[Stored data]

______________________________

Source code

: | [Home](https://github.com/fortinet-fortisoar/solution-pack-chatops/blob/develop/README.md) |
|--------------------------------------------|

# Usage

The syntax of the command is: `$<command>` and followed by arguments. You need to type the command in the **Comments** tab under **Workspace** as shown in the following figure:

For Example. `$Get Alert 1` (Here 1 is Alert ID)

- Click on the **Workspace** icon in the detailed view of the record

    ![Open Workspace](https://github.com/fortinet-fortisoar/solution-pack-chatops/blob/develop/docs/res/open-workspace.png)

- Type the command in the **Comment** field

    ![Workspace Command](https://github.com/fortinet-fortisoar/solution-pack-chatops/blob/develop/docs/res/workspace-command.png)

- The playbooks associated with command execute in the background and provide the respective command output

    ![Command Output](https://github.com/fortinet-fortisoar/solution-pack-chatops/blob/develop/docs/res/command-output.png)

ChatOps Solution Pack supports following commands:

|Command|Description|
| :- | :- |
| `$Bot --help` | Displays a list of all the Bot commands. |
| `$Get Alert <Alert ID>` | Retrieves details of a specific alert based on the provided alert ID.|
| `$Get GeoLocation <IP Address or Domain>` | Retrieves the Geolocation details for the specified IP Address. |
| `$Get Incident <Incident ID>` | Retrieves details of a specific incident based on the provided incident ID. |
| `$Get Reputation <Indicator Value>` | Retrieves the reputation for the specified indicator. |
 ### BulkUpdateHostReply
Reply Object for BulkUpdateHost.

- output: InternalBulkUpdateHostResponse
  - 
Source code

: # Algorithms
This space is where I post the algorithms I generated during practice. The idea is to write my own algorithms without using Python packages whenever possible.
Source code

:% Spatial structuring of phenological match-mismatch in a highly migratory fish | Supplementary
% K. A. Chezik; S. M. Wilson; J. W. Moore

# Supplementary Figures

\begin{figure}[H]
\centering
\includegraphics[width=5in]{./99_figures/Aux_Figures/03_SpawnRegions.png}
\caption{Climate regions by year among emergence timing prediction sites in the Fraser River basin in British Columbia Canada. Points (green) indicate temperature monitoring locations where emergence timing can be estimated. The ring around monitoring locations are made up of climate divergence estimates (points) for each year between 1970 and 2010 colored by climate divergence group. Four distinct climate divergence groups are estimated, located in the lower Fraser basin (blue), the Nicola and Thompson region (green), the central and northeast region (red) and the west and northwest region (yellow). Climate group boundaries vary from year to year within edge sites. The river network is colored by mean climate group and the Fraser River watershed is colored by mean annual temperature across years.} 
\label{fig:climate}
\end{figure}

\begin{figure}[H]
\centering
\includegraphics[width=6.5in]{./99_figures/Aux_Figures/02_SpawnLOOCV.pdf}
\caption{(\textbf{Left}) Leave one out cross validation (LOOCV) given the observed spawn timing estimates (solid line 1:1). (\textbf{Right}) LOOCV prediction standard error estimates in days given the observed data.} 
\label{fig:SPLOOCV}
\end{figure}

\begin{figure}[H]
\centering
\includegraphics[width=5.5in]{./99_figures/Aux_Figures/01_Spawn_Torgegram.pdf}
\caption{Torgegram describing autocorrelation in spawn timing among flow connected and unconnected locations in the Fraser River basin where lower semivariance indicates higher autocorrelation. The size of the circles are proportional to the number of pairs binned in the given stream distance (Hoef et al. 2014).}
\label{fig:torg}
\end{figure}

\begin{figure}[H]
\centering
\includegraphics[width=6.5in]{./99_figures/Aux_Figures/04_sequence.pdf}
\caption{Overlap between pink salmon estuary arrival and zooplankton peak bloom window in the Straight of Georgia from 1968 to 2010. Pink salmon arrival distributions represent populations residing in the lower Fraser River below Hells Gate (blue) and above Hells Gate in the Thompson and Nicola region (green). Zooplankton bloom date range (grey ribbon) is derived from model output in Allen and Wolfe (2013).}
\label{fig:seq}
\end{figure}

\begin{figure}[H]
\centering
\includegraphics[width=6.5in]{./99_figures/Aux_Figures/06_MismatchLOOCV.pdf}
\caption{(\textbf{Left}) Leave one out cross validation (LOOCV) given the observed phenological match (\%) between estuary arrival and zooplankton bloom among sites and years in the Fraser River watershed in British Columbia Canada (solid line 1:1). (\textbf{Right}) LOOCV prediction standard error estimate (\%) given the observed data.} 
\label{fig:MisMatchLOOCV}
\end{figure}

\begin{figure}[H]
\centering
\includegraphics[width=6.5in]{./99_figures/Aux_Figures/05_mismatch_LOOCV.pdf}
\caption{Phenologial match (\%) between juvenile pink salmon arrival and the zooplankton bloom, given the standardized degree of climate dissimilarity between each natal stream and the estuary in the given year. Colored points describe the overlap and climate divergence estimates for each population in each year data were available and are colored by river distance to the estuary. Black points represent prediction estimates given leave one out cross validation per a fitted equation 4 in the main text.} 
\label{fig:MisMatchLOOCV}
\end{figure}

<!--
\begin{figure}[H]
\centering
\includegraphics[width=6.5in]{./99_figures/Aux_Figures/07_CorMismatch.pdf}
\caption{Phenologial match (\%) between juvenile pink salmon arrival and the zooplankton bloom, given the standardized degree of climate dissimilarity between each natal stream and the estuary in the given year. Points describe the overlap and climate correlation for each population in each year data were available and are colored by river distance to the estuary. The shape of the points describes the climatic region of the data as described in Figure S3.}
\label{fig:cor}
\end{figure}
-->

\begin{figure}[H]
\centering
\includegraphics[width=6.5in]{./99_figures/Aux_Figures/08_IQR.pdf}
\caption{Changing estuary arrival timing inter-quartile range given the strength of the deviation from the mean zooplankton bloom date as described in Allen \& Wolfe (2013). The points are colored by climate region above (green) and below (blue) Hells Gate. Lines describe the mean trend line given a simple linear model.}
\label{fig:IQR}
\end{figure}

______________________________

- [EXERCISE DETAILS]
The records must be reproduced in full. Nothing should differ.

- [TASK SOLUTION]
Source code

: | [Home](https://github.com/fortinet-fortisoar/solution-pack-chatops/blob/develop/README.md) |
|--------------------------------------------|

# Usage

The syntax of the command is: `$<command>` and followed by arguments. You need to type the command in the **Comments** tab under **Workspace** as shown in the following figure:

For Example. `$Get Alert 1` (Here 1 is Alert ID)

- Click on the **Workspace** icon in the detailed view of the record

    ![Open Workspace](https://github.com/fortinet-fortisoar/solution-pack-chatops/blob/develop/docs/res/open-workspace.png)

- Type the command in the **Comment** field

    ![Workspace Command](https://github.com/fortinet-fortisoar/solution-pack-chatops/blob/develop/docs/res/workspace-command.png)

- The playbooks associated with command execute in the background and provide the respective command output

    ![Command Output](https://github.com/fortinet-fortisoar/solution-pack-chatops/blob/develop/docs/res/command-output.png)

ChatOps Solution Pack supports following commands:

|Command|Description|
| :- | :- |
| `$Bot --help` | Displays a list of all the Bot commands. |
| `$Get Alert <Alert ID>` | Retrieves details of a specific alert based on the provided alert ID.|
| `$Get GeoLocation <IP Address or Domain>` | Retrieves the Geolocation details for the specified IP Address. |
| `$Get Incident <Incident ID>` | Retrieves details of a specific incident based on the provided incident ID. |
| `$Get Reputation <Indicator Value>` | Retrieves the reputation for the specified indicator. |
 ### BulkUpdateHostReply
Reply Object for BulkUpdateHost.

- output: InternalBulkUpdateHostResponse
  - 
Source code

: # Algorithms
This space is where I post the algorithms I generated during practice. The idea is to write my own algorithms without using Python packages whenever possible.
Source code

:% Spatial structuring of phenological match-mismatch in a highly migratory fish | Supplementary
% K. A. Chezik; S. M. Wilson; J. W. Moore

# Supplementary Figures

\begin{figure}[H]
\centering
\includegraphics[width=5in]{./99_figures/Aux_Figures/03_SpawnRegions.png}
\caption{Climate regions by year among emergence timing prediction sites in the Fraser River basin in British Columbia Canada. Points (green) indicate temperature monitoring locations where emergence timing can be estimated. The ring around monitoring locations are made up of climate divergence estimates (points) for each year between 1970 and 2010 colored by climate divergence group. Four distinct climate divergence groups are estimated, located in the lower Fraser basin (blue), the Nicola and Thompson region (green), the central and northeast region (red) and the west and northwest region (yellow). Climate group boundaries vary from year to year within edge sites. The river network is colored by mean climate group and the Fraser River watershed is colored by mean annual temperature across years.} 
\label{fig:climate}
\end{figure}

\begin{figure}[H]
\centering
\includegraphics[width=6.5in]{./99_figures/Aux_Figures/02_SpawnLOOCV.pdf}
\caption{(\textbf{Left}) Leave one out cross validation (LOOCV) given the observed spawn timing estimates (solid line 1:1). (\textbf{Right}) LOOCV prediction standard error estimates in days given the observed data.} 
\label{fig:SPLOOCV}
\end{figure}

\begin{figure}[H]
\centering
\includegraphics[width=5.5in]{./99_figures/Aux_Figures/01_Spawn_Torgegram.pdf}
\caption{Torgegram describing autocorrelation in spawn timing among flow connected and unconnected locations in the Fraser River basin where lower semivariance indicates higher autocorrelation. The size of the circles are proportional to the number of pairs binned in the given stream distance (Hoef et al. 2014).}
\label{fig:torg}
\end{figure}

\begin{figure}[H]
\centering
\includegraphics[width=6.5in]{./99_figures/Aux_Figures/04_sequence.pdf}
\caption{Overlap between pink salmon estuary arrival and zooplankton peak bloom window in the Straight of Georgia from 1968 to 2010. Pink salmon arrival distributions represent populations residing in the lower Fraser River below Hells Gate (blue) and above Hells Gate in the Thompson and Nicola region (green). Zooplankton bloom date range (grey ribbon) is derived from model output in Allen and Wolfe (2013).}
\label{fig:seq}
\end{figure}

\begin{figure}[H]
\centering
\includegraphics[width=6.5in]{./99_figures/Aux_Figures/06_MismatchLOOCV.pdf}
\caption{(\textbf{Left}) Leave one out cross validation (LOOCV) given the observed phenological match (\%) between estuary arrival and zooplankton bloom among sites and years in the Fraser River watershed in British Columbia Canada (solid line 1:1). (\textbf{Right}) LOOCV prediction standard error estimate (\%) given the observed data.} 
\label{fig:MisMatchLOOCV}
\end{figure}

\begin{figure}[H]
\centering
\includegraphics[width=6.5in]{./99_figures/Aux_Figures/05_mismatch_LOOCV.pdf}
\caption{Phenologial match (\%) between juvenile pink salmon arrival and the zooplankton bloom, given the standardized degree of climate dissimilarity between each natal stream and the estuary in the given year. Colored points describe the overlap and climate divergence estimates for each population in each year data were available and are colored by river distance to the estuary. Black points represent prediction estimates given leave one out cross validation per a fitted equation 4 in the main text.} 
\label{fig:MisMatchLOOCV}
\end{figure}

<!--
\begin{figure}[H]
\centering
\includegraphics[width=6.5in]{./99_figures/Aux_Figures/07_CorMismatch.pdf}
\caption{Phenologial match (\%) between juvenile pink salmon arrival and the zooplankton bloom, given the standardized degree of climate dissimilarity between each natal stream and the estuary in the given year. Points describe the overlap and climate correlation for each population in each year data were available and are colored by river distance to the estuary. The shape of the points describes the climatic region of the data as described in Figure S3.}
\label{fig:cor}
\end{figure}
-->

\begin{figure}[H]
\centering
\includegraphics[width=6.5in]{./99_figures/Aux_Figures/08_IQR.pdf}
\caption{Changing estuary arrival timing inter-quartile range given the strength of the deviation from the mean zooplankton bloom date as described in Allen \& Wolfe (2013). The points are colored by climate region above (green) and below (blue) Hells Gate. Lines describe the mean trend line given a simple linear model.}
\label{fig:IQR}
\end{figure}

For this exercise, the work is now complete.